Re: Background Processes and reporting - Mailing list pgsql-hackers

From Andres Freund
Subject Re: Background Processes and reporting
Date
Msg-id 20160314204206.brdp35lympce3uv6@alap3.anarazel.de
Whole thread Raw
In response to Re: Background Processes and reporting  (Robert Haas <robertmhaas@gmail.com>)
Responses Re: Background Processes and reporting
List pgsql-hackers
Hi,

On 2016-03-14 16:16:43 -0400, Robert Haas wrote:
> > I have already shown [0, 1] the overhead of measuring timings in linux on
> > representative workload. AFAIK, these tests were the only one that showed
> > any numbers. All other statements about terrible performance have been and
> > remain unconfirmed.
>
> Of course, those numbers are substantial regressions which would
> likely make it impractical to turn this on on a heavily-loaded
> production system.

A lot of people operating production systems are fine with trading a <=
10% impact for more insight into the system; especially if that
configuration can be changed without a restart.  I know a lot of systems
that use pg_stat_statements, track_io_timing = on, etc; just to get
that. In fact there's people running perf more or less continuously in
production environments; just to get more insight.

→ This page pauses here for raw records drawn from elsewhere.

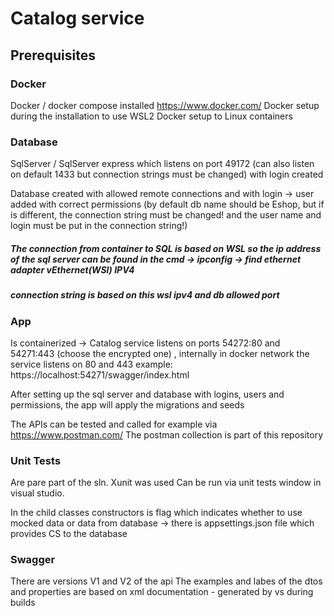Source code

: # Catalog service

## Prerequisites
### Docker
Docker / docker compose installed https://www.docker.com/
Docker setup during the installation to use WSL2
Docker setup to Linux containers

### Database
SqlServer / SqlServer express which listens on port 49172 (can also listen on default 1433 but connection strings must be changed) with login created

Database created with allowed remote connections and with login -> user added with correct permissions (by default db name should be Eshop, but if is different, the connection string must be changed! and the user name and login must be put in the connection string!)

##### The connection from container to SQL is based on WSL so the ip address of the sql server can be found in the cmd -> ipconfig -> find ethernet adapter vEthernet(WSl) IPV4

##### connection string is based on this wsl ipv4 and db allowed port

### App
Is containerized -> Catalog service listens on ports 54272:80 and 54271:443 (choose the encrypted one) , internally in docker network the service listens on 80 and 443
example: https://localhost:54271/swagger/index.html

After setting up the sql server and database with logins, users and permissions, the app will apply the migrations and seeds

The APIs can be tested and called for example via https://www.postman.com/
The postman collection is part of this repository

### Unit Tests
Are pare part of the sln. Xunit was used
Can be run via unit tests window in visual studio.

In the child classes constructors is flag which indicates whether to use mocked data or data from database -> there is appsettings.json file which provides CS to the database

### Swagger
There are versions V1 and V2 of the api
The examples and labes of the dtos and properties are based on xml documentation - generated by vs during builds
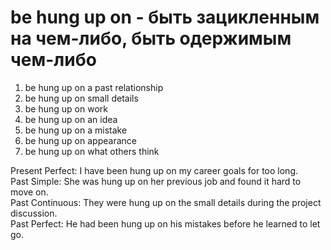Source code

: # be hung up on - быть зацикленным на чем-либо, быть одержимым чем-либо

1. be hung up on a past relationship
2. be hung up on small details
3. be hung up on work
4. be hung up on an idea
5. be hung up on a mistake
6. be hung up on appearance
7. be hung up on what others think

Present Perfect: I have been hung up on my career goals for too long.  
Past Simple: She was hung up on her previous job and found it hard to move on.  
Past Continuous: They were hung up on the small details during the project discussion.  
Past Perfect: He had been hung up on his mistakes before he learned to let go.
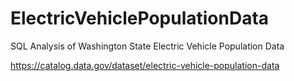 # ElectricVehiclePopulationData
SQL Analysis of Washington State Electric Vehicle Population Data 

https://catalog.data.gov/dataset/electric-vehicle-population-data
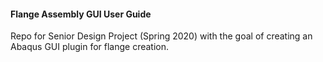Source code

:#### Flange Assembly GUI User Guide
Repo for Senior Design Project (Spring 2020) with the goal of creating an Abaqus GUI plugin for flange creation. 

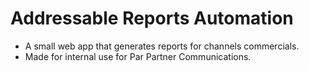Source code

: # Addressable Reports Automation
* A small web app that generates reports for channels commercials.
* Made for internal use for Par Partner Communications.
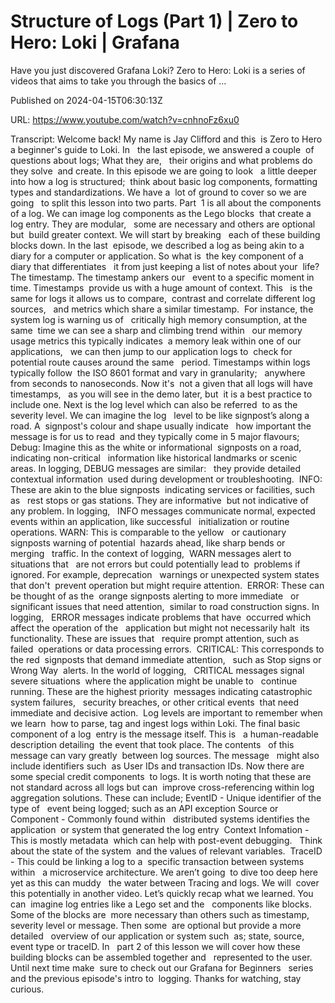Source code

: # Structure of Logs (Part 1) | Zero to Hero: Loki | Grafana

Have you just discovered Grafana Loki? Zero to Hero: Loki is a series of videos that aims to take you through the basics of ...

Published on 2024-04-15T06:30:13Z

URL: https://www.youtube.com/watch?v=cnhnoFz6xu0

Transcript: Welcome back! My name is Jay Clifford and this 
is Zero to Hero a beginner's guide to Loki. In   the last episode, we answered a couple 
of questions about logs; What they are,   their origins and what problems do they solve 
and create. In this episode we are going to look   a little deeper into how a log is structured; 
think about basic log components, formatting   types and standardizations. We have a 
lot of ground to cover so we are going   to split this lesson into two parts. Part 
1 is all about the components of a log. We can image log components as the Lego blocks 
that create a log entry. They are modular,   some are necessary and others are optional but 
build greater context. We will start by breaking   each of these building blocks down. In the last 
episode, we described a log as being akin to a   diary for a computer or application. So what is 
the key component of a diary that differentiates   it from just keeping a list of notes about your 
life? The timestamp. The timestamp ankers our   event to a specific moment in time. Timestamps 
provide us with a huge amount of context. This   is the same for logs it allows us to compare, 
contrast and correlate different log sources,   and metrics which share a similar timestamp. 
For instance, the system log is warning us of   critically high memory consumption, at the same 
time we can see a sharp and climbing trend within   our memory usage metrics this typically indicates 
a memory leak within one of our applications,   we can then jump to our application logs to 
check for potential route causes around the same   period. Timestamps within logs typically follow 
the ISO 8601 format and vary in granularity;   anywhere from seconds to nanoseconds. Now it's 
not a given that all logs will have timestamps,   as you will see in the demo later, but 
it is a best practice to include one. Next is the log level which can also be referred 
to as the severity level. We can imagine the log   level to be like signpost’s along a road. A 
signpost's colour and shape usually indicate   how important the message is for us to read 
and they typically come in 5 major flavours;  Debug: Imagine this as the white or informational 
signposts on a road, indicating non-critical   information like historical landmarks or scenic 
areas. In logging, DEBUG messages are similar:   they provide detailed contextual information 
used during development or troubleshooting.  INFO: These are akin to the blue signposts 
indicating services or facilities, such as   rest stops or gas stations. They are informative 
but not indicative of any problem. In logging,   INFO messages communicate normal, expected 
events within an application, like successful   initialization or routine operations.
WARN: This is comparable to the yellow   or cautionary signposts warning of potential 
hazards ahead, like sharp bends or merging   traffic. In the context of logging, 
WARN messages alert to situations that   are not errors but could potentially lead to 
problems if ignored. For example, deprecation   warnings or unexpected system states that don't 
prevent operation but might require attention.  ERROR: These can be thought of as the 
orange signposts alerting to more immediate   or significant issues that need attention, 
similar to road construction signs. In logging,   ERROR messages indicate problems that have 
occurred which affect the operation of the   application but might not necessarily halt 
its functionality. These are issues that   require prompt attention, such as failed 
operations or data processing errors.  CRITICAL: This corresponds to the red 
signposts that demand immediate attention,   such as Stop signs or Wrong Way 
alerts. In the world of logging,   CRITICAL messages signal severe situations 
where the application might be unable to   continue running. These are the highest priority 
messages indicating catastrophic system failures,   security breaches, or other critical events 
that need immediate and decisive action.  Log levels are important to remember when we learn 
how to parse, tag and ingest logs within Loki. The final basic component of a log 
entry is the message itself. This is   a human-readable description detailing 
the event that took place. The contents   of this message can vary greatly 
between log sources. The message   might also include identifiers such 
as User IDs and transaction IDs. Now there are some special credit components 
to logs. It is worth noting that these are   not standard across all logs but can 
improve cross-referencing within log   aggregation solutions. These can include;
EventID - Unique identifier of the type of   event being logged; such as an API exception
Source or Component - Commonly found within   distributed systems identifies the application 
or system that generated the log entry  Context Infomation - This is mostly metadata 
which can help with post-event debugging.   Think about the state of the system 
and the values of relevant variables.  TraceID - This could be linking a log to a 
specific transaction between systems within   a microservice architecture. We aren’t going 
to dive too deep here yet as this can muddy   the water between Tracing and logs. We will 
cover this potentially in another video. Let’s quickly recap what we learned. You can 
imagine log entries like a Lego set and the   components like blocks. Some of the blocks are 
more necessary than others such as timestamp,   severity level or message. Then some 
are optional but provide a more detailed   overview of our application or system such 
as; state, source, event type or traceID. In   part 2 of this lesson we will cover how these 
building blocks can be assembled together and   represented to the user. Until next time make 
sure to check out our Grafana for Beginners   series and the previous episode's intro to 
logging. Thanks for watching, stay curious.

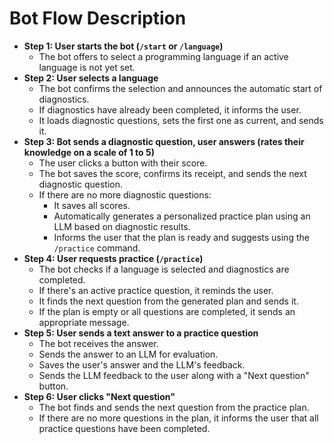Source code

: # Bot Flow Description

*   **Step 1: User starts the bot (`/start` or `/language`)**
    *   The bot offers to select a programming language if an active language is not yet set.
*   **Step 2: User selects a language**
    *   The bot confirms the selection and announces the automatic start of diagnostics.
    *   If diagnostics have already been completed, it informs the user.
    *   It loads diagnostic questions, sets the first one as current, and sends it.
*   **Step 3: Bot sends a diagnostic question, user answers (rates their knowledge on a scale of 1 to 5)**
    *   The user clicks a button with their score.
    *   The bot saves the score, confirms its receipt, and sends the next diagnostic question.
    *   If there are no more diagnostic questions:
        *   It saves all scores.
        *   Automatically generates a personalized practice plan using an LLM based on diagnostic results.
        *   Informs the user that the plan is ready and suggests using the `/practice` command.
*   **Step 4: User requests practice (`/practice`)**
    *   The bot checks if a language is selected and diagnostics are completed.
    *   If there's an active practice question, it reminds the user.
    *   It finds the next question from the generated plan and sends it.
    *   If the plan is empty or all questions are completed, it sends an appropriate message.
*   **Step 5: User sends a text answer to a practice question**
    *   The bot receives the answer.
    *   Sends the answer to an LLM for evaluation.
    *   Saves the user's answer and the LLM's feedback.
    *   Sends the LLM feedback to the user along with a "Next question" button.
*   **Step 6: User clicks "Next question"**
    *   The bot finds and sends the next question from the practice plan.
    *   If there are no more questions in the plan, it informs the user that all practice questions have been completed.
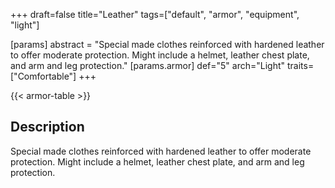+++
draft=false
title="Leather"
tags=["default", "armor", "equipment", "light"]

[params]
  abstract = "Special made clothes reinforced with hardened leather to offer moderate protection. Might include a helmet, leather chest plate, and arm and leg protection."
  [params.armor]
    def="5"
    arch="Light"
    traits=["Comfortable"]
+++

{{< armor-table >}}

## Description
Special made clothes reinforced with hardened leather to offer moderate protection. Might include a helmet, leather chest plate, and arm and leg protection.
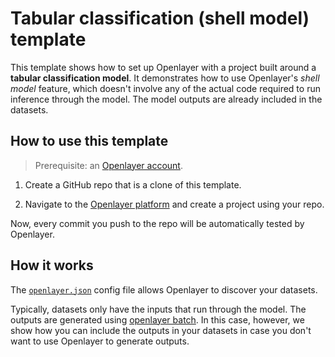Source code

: # Tabular classification (shell model) template

This template shows how to set up Openlayer with a project built around a **tabular classification model**. It demonstrates
how to use Openlayer's *shell model* feature, which doesn't involve any of the actual code required to run inference through the model.
The model outputs are already included in the datasets.

## How to use this template

> Prerequisite: an [Openlayer account](https://app.openlayer.com/).

1. Create a GitHub repo that is a clone of this template.

2. Navigate to the [Openlayer platform](https://app.openlayer.com/) and create a project using your repo.

Now, every commit you push to the repo will be automatically tested by Openlayer.

## How it works

The [`openlayer.json`](/shell-model/tabular-classification/churn-predictor/openlayer.json) config file allows Openlayer to discover your datasets.

Typically, datasets only have the inputs that run through the model. The outputs are generated using [openlayer batch](https://docs.openlayer.com/development/configuring-output-generation). In this case, however, we show how you can include the outputs in your datasets in case you don't want to use Openlayer to generate outputs.
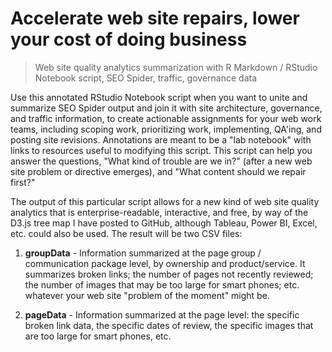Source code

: # Accelerate web site repairs, lower your cost of doing business

> Web site quality analytics summarization with R Markdown / RStudio Notebook script, SEO Spider, traffic, governance data

Use this annotated RStudio Notebook script when you want to unite and summarize SEO Spider output and join it with site architecture, governance, and traffic information, to create actionable assignments for your web work teams, including scoping work, prioritizing work, implementing, QA'ing, and posting site revisions. Annotations are meant to be a "lab notebook" with links to resources useful to modifying this script. This script can help you answer the questions, "What kind of trouble are we in?" (after a new web site problem or directive emerges), and "What content should we repair first?"

The output of this particular script allows for a new kind of web site quality analytics that is enterprise-readable, interactive, and free, by way of the D3.js tree map I have posted to GitHub, although Tableau, Power BI, Excel, etc. could also be used. The result will be two CSV files:

1. **groupData** - Information summarized at the page group / communication package level, by ownership and product/service. It summarizes broken links; the number of pages not recently reviewed; the number of images that may be too large for smart phones; etc. whatever your web site "problem of the moment" might be.

2. **pageData** - Information summarized at the page level: the specific broken link data, the specific dates of review, the specific images that are too large for smart phones, etc.
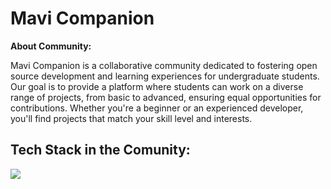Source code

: # Mavi Companion

**About Community:**

Mavi Companion is a collaborative community dedicated to fostering open source development and learning experiences for undergraduate students. Our goal is to provide a platform where students can work on a diverse range of projects, from basic to advanced, ensuring equal opportunities for contributions. Whether you're a beginner or an experienced developer, you'll find projects that match your skill level and interests.

## Tech Stack in the Comunity:

<p align="left">
  <a href="https://skillicons.dev">
    <img src="https://skillicons.dev/icons?i=html,css,js,tailwind,bootstrap,django,flask,spring,firebase,nodejs,react,nextjs,mysql,mongodb&theme=dark&perline=7" />
  </a>
</p>
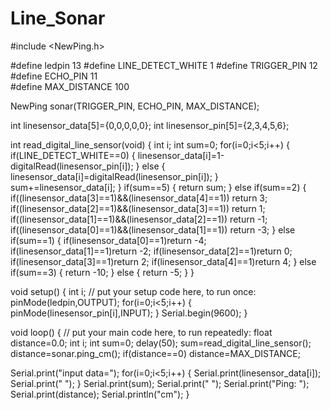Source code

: # Line_Sonar

#include <NewPing.h>

#define ledpin 13
#define LINE_DETECT_WHITE 1
#define TRIGGER_PIN  12  
#define ECHO_PIN     11  
#define MAX_DISTANCE 100

NewPing sonar(TRIGGER_PIN, ECHO_PIN, MAX_DISTANCE);

int linesensor_data[5]={0,0,0,0,0};
int linesensor_pin[5]={2,3,4,5,6};

int read_digital_line_sensor(void)
{
  int i;
  int sum=0;
  for(i=0;i<5;i++)
  {
    if(LINE_DETECT_WHITE==0)
    {
      linesensor_data[i]=1-digitalRead(linesensor_pin[i]);
    }
    else
    {
      linesensor_data[i]=digitalRead(linesensor_pin[i]);
    }
    sum+=linesensor_data[i];
  }
  if(sum==5)
  {
    return sum;
  }
  else if(sum==2)
  {
    if((linesensor_data[3]==1)&&(linesensor_data[4]==1)) return 3;
    if((linesensor_data[2]==1)&&(linesensor_data[3]==1)) return 1;
    if((linesensor_data[1]==1)&&(linesensor_data[2]==1)) return -1;
    if((linesensor_data[0]==1)&&(linesensor_data[1]==1)) return -3;
  }
  else if(sum==1)
  {
    if(linesensor_data[0]==1)return -4;
    if(linesensor_data[1]==1)return -2;
    if(linesensor_data[2]==1)return 0;
    if(linesensor_data[3]==1)return 2;
    if(linesensor_data[4]==1)return 4;
  }
  else if(sum==3)
  {
    return -10;
  }
  else
  {
    return -5;
  }
}


void setup() {
  int i;
  // put your setup code here, to run once:
  pinMode(ledpin,OUTPUT);
  for(i=0;i<5;i++)
  {
    pinMode(linesensor_pin[i],INPUT);
  }
  Serial.begin(9600);
}

void loop() {
  // put your main code here, to run repeatedly:
  float distance=0.0;
  int i;
  int sum=0;
  delay(50);
  sum=read_digital_line_sensor();
  distance=sonar.ping_cm();
  if(distance==0) distance=MAX_DISTANCE;
  
  Serial.print("input data=");
  for(i=0;i<5;i++)
  {
    Serial.print(linesensor_data[i]);
    Serial.print(" ");
  }
  Serial.print(sum);
  Serial.print(" ");
  Serial.print("Ping: ");
  Serial.print(distance);
  Serial.println("cm");
}
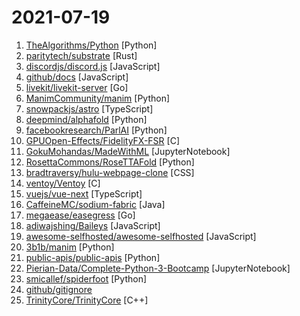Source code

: # 2021-07-19

1. [TheAlgorithms/Python](https://github.com/TheAlgorithms/Python "All Algorithms implemented in Python") [Python]
2. [paritytech/substrate](https://github.com/paritytech/substrate "Substrate: The platform for blockchain innovators") [Rust]
3. [discordjs/discord.js](https://github.com/discordjs/discord.js "A powerful JavaScript library for interacting with the Discord API") [JavaScript]
4. [github/docs](https://github.com/github/docs "The open-source repo for docs.github.com") [JavaScript]
5. [livekit/livekit-server](https://github.com/livekit/livekit-server "Distributed audio/video rooms over WebRTC") [Go]
6. [ManimCommunity/manim](https://github.com/ManimCommunity/manim "A community-maintained Python framework for creating mathematical animations.") [Python]
7. [snowpackjs/astro](https://github.com/snowpackjs/astro "🚀🧑‍🚀 Keep your eyes to the skies, astronauts!") [TypeScript]
8. [deepmind/alphafold](https://github.com/deepmind/alphafold "Open source code for AlphaFold.") [Python]
9. [facebookresearch/ParlAI](https://github.com/facebookresearch/ParlAI "A framework for training and evaluating AI models on a variety of openly available dialogue datasets.") [Python]
10. [GPUOpen-Effects/FidelityFX-FSR](https://github.com/GPUOpen-Effects/FidelityFX-FSR "FidelityFX Super Resolution") [C]
11. [GokuMohandas/MadeWithML](https://github.com/GokuMohandas/MadeWithML "Learn how to responsibly deliver value with ML.") [JupyterNotebook]
12. [RosettaCommons/RoseTTAFold](https://github.com/RosettaCommons/RoseTTAFold "This package contains deep learning models and related scripts for RoseTTAFold") [Python]
13. [bradtraversy/hulu-webpage-clone](https://github.com/bradtraversy/hulu-webpage-clone "Hulu webpage clone") [CSS]
14. [ventoy/Ventoy](https://github.com/ventoy/Ventoy "A new bootable USB solution.") [C]
15. [vuejs/vue-next](https://github.com/vuejs/vue-next "🖖 Vue.js is a progressive, incrementally-adoptable JavaScript framework for building UI on the web.") [TypeScript]
16. [CaffeineMC/sodium-fabric](https://github.com/CaffeineMC/sodium-fabric "A Fabric mod designed to improve frame rates and reduce micro-stutter") [Java]
17. [megaease/easegress](https://github.com/megaease/easegress "A Cloud Native traffic orchestration system") [Go]
18. [adiwajshing/Baileys](https://github.com/adiwajshing/Baileys "Lightweight full-featured typescript/javascript WhatsApp Web API") [JavaScript]
19. [awesome-selfhosted/awesome-selfhosted](https://github.com/awesome-selfhosted/awesome-selfhosted "A list of Free Software network services and web applications which can be hosted on your own servers") [JavaScript]
20. [3b1b/manim](https://github.com/3b1b/manim "Animation engine for explanatory math videos") [Python]
21. [public-apis/public-apis](https://github.com/public-apis/public-apis "A collective list of free APIs") [Python]
22. [Pierian-Data/Complete-Python-3-Bootcamp](https://github.com/Pierian-Data/Complete-Python-3-Bootcamp "Course Files for Complete Python 3 Bootcamp Course on Udemy") [JupyterNotebook]
23. [smicallef/spiderfoot](https://github.com/smicallef/spiderfoot "SpiderFoot automates OSINT so you can focus on analysis.") [Python]
24. [github/gitignore](https://github.com/github/gitignore "A collection of useful .gitignore templates") 
25. [TrinityCore/TrinityCore](https://github.com/TrinityCore/TrinityCore "TrinityCore Open Source MMO Framework (master = 9.0.5.38556, 3.3.5 = 3.3.5a.12340)") [C++]
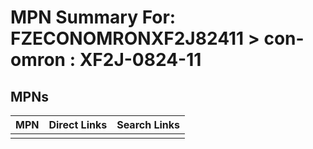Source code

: 



# MPN Summary For: FZECONOMRONXF2J82411 > con-omron : XF2J-0824-11

## MPNs
  

|MPN|Direct Links|Search Links|
| :--- | :--- | :--- |
||||
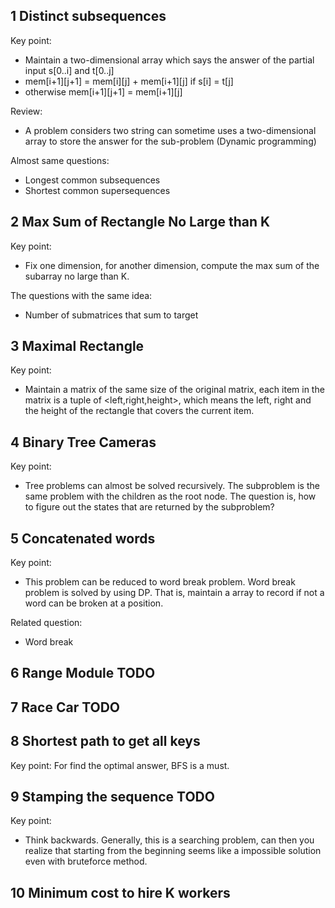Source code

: ## 1 Distinct subsequences

Key point: 
*  Maintain a two-dimensional array which says the answer of the partial input s[0..i] and t[0..j]
* mem[i+1][j+1] = mem[i][j] + mem[i+1][j] if s[i] = t[j] 
* otherwise mem[i+1][j+1] = mem[i+1][j]

Review:
* A problem considers two string can sometime uses a two-dimensional array to store the answer for the sub-problem (Dynamic programming)

Almost same questions:

* Longest common subsequences
* Shortest common supersequences

## 2 Max Sum of Rectangle No Large than K

Key point:

* Fix one dimension, for another dimension, compute the max sum of the subarray no large than K.

The questions with the same idea:

*  Number of submatrices that sum to target


## 3 Maximal Rectangle

Key point:

* Maintain a matrix of the same size of the original matrix, each item in the matrix is a tuple of <left,right,height>, which means the left, right and the height of the rectangle that covers the current item.

## 4 Binary Tree Cameras

Key point:

* Tree problems can almost be solved recursively. The subproblem is the same problem with the children as the root node. The question is, how to figure out the states that are returned by the subproblem?

## 5 Concatenated words

Key point:

* This problem can be reduced to word break problem. Word break problem is solved by using DP. That is, maintain a array to record if not a word can be broken at a position.

Related question:

* Word break

## 6  Range Module TODO
## 7  Race Car TODO

## 8 Shortest path to get all keys

Key point: For find the optimal answer, BFS is a must.

## 9 Stamping the sequence TODO

Key point: 

* Think backwards. Generally, this is a searching problem, can then you realize that starting from the beginning seems like a impossible solution even with bruteforce method. 

## 10 Minimum cost to hire K workers

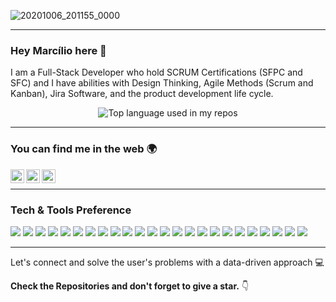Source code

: ![20201006_201155_0000](https://user-images.githubusercontent.com/49158754/95253911-0371ed00-0817-11eb-80d6-568929258591.png)

---

### Hey Marcílio here 👋
<p>
I am a Full-Stack Developer who hold SCRUM Certifications (SFPC and SFC) and I have abilities with Design Thinking, Agile Methods (Scrum and Kanban), Jira Software, and the product development life cycle.
</p>
<p align="center">
  <img width="" src="https://github-readme-stats.vercel.app/api/top-langs/?username=marciliocorreia&layout=compact&hide_title=1&card_width=300" alt="Top language used in my repos" />
</p>

---
### You can find me in the web 🌍
<a target="_blank" href="https://www.linkedin.com/in/marciliocorreia/">
  <img align="left" alt="LinkdeIN" width="22px" src="https://cdn.jsdelivr.net/npm/simple-icons@v3/icons/linkedin.svg" />
</a>
<a target="_blank" href="mailto:marcilio.msc@gmail.com">
  <img align="left" alt="Gmail" width="22px" src="https://cdn.jsdelivr.net/npm/simple-icons@v3/icons/gmail.svg" />
</a>
<a target="_blank" href="https://medium.com/@marcilio.msc">
  <img align="left" alt="Facebook" width="22px" src="https://cdn.jsdelivr.net/npm/simple-icons@v3/icons/medium.svg" />
</a>
<br/>

---
### Tech & Tools Preference
<img src = "https://img.shields.io/badge/-HTML5-E44D26?style=flat&logo=html5&logoColor=white">
<img src = "https://img.shields.io/badge/-CSS3-264de4?style=flat&logo=css3&logoColor=white">
<img src="https://img.shields.io/badge/-Bootstrap-080135?style=flat&logo=bootstrap&logoColor=white">
<img src="http://img.shields.io/badge/-jQuery-0769ad?style=flat&logo=jquery&logoColor=white">
<img src="https://img.shields.io/badge/-JavaScript-F0DB4F?style=flat&logo=javascript&logoColor=white">
<img src="https://img.shields.io/badge/-Android Studio-669933?style=flat&logo=android-studio&logoColor=white">
<img src="https://img.shields.io/badge/-Kotlin-563D7C?style=flat&logo=kotlin&logoColor=white">
<img src="https://img.shields.io/badge/-Sass-CD6799?style=flat&logo=sass&logoColor=white">
<img src="https://img.shields.io/badge/-React-61DBFB?style=flat&logo=react&logoColor=white">
<img src="https://img.shields.io/badge/-MariaDB-4DB33D?style=flat&logo=mariadb&logoColor=white">
<img src="https://img.shields.io/badge/-MySQL-F29111?style=flat&logo=mysql&logoColor=white">
<img src="https://img.shields.io/badge/-Node.js-3C873A?style=flat&logo=Node.js&logoColor=white">
<img src="https://img.shields.io/badge/-PHP-474A8A?style=flat&logo=PHP&logoColor=white">
<img src="http://img.shields.io/badge/-Git-F1502F?style=flat&logo=git&logoColor=white">
<img src="http://img.shields.io/badge/-Github-333333?style=flat&logo=github&logoColor=white">
<img src="http://img.shields.io/badge/-VS%20Code-0078d7?style=flat&logo=visual%20studio%20code&logoColor=white">
<img src="https://img.shields.io/badge/-Visual Basic-a3459a?style=flat&logo=visualbasic.net&logoColor=white">
<img src="https://img.shields.io/badge/-Python-FFD43B?style=flat&logo=python&logoColor=white"> 
<img src="https://img.shields.io/badge/-.NET-563D7C?style=flat&logo=.NET&logoColor=white">
<img src="https://img.shields.io/badge/-Figma-b67148 ?style=flat&logo=figma&logoColor=white"> 
<img src="https://img.shields.io/badge/-WordPress-444140?style=flat&logo=wordpress&logoColor=white">
<img src="https://img.shields.io/badge/-MailChimp-eed718?style=flat&logo=MailChimp&logoColor=white">
<img src="https://img.shields.io/badge/-Trello-007AC0?style=flat&logo=trello&logoColor=white"> 
<img src="https://img.shields.io/badge/-JIRA Software-0084D1?style=flat&logo=JIRA&logoColor=white">

---
Let's connect and solve the user's problems with a data-driven approach 💻

**Check the Repositories and don't forget to give a star.** 👇

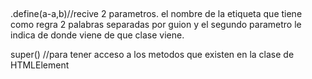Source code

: ##
.define(a-a,b)//recive 2 parametros. el nombre de la etiqueta que tiene como regra 2 palabras separadas por guion y el segundo parametro le indica de donde viene de que clase viene.

super() //para tener acceso a los metodos que existen en la clase de HTMLElement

I think it's important to get as much information out there without
performance overhead, so it can be enabled by default. But I don't think
it makes sense to not allow features in that cannot be enabled by
default, *if* we tried to make them cheap enough beforehand.


> > Ok, doing it in short steps seems to be a good plan. Any objections against
> > giving people an ability to turn some feature (i.e. notorious measuring
> > timings) even if it makes some performance degradation? Of course, it should
> > be turned off by default.
>
> I am not totally opposed to that, but I think a feature that causes a
> 10% performance hit when you turn it on will be mostly useless.  The
> people who need it won't be able to risk turning it on.

That's not my experience.


> > If anything, I’m not from PostgresPro and I’m not «accusing you». But to be
> > honest current committed implementation has been tested exactly on one
> > machine with two workloads. And I think, it is somehow unfair to demand more
> > from others. Although it doesn’t mean that testing on exactly one machine
> > with only one OS is enough, of course. I suppose, you should ask the authors
> > to test it on some representative hardware and workload but if authors don’t
> > have them, it would be nice to help them with that.
>
> I'm not necessarily opposed to that, but this thread has a lot more
> heat than light

Indeed.


>, and some of the other threads on this topic have had
> the same problem. There seems to be tremendous resistance to the idea
> that recording timestamps is going to be extensive even though there
> are many previous threads on pgsql-hackers about many different
> features showing that this is true.  Somehow, I've got to justify a
> position which has been taken by many people many times before on this
> very same mailing list.  That strikes me as 100% backwards.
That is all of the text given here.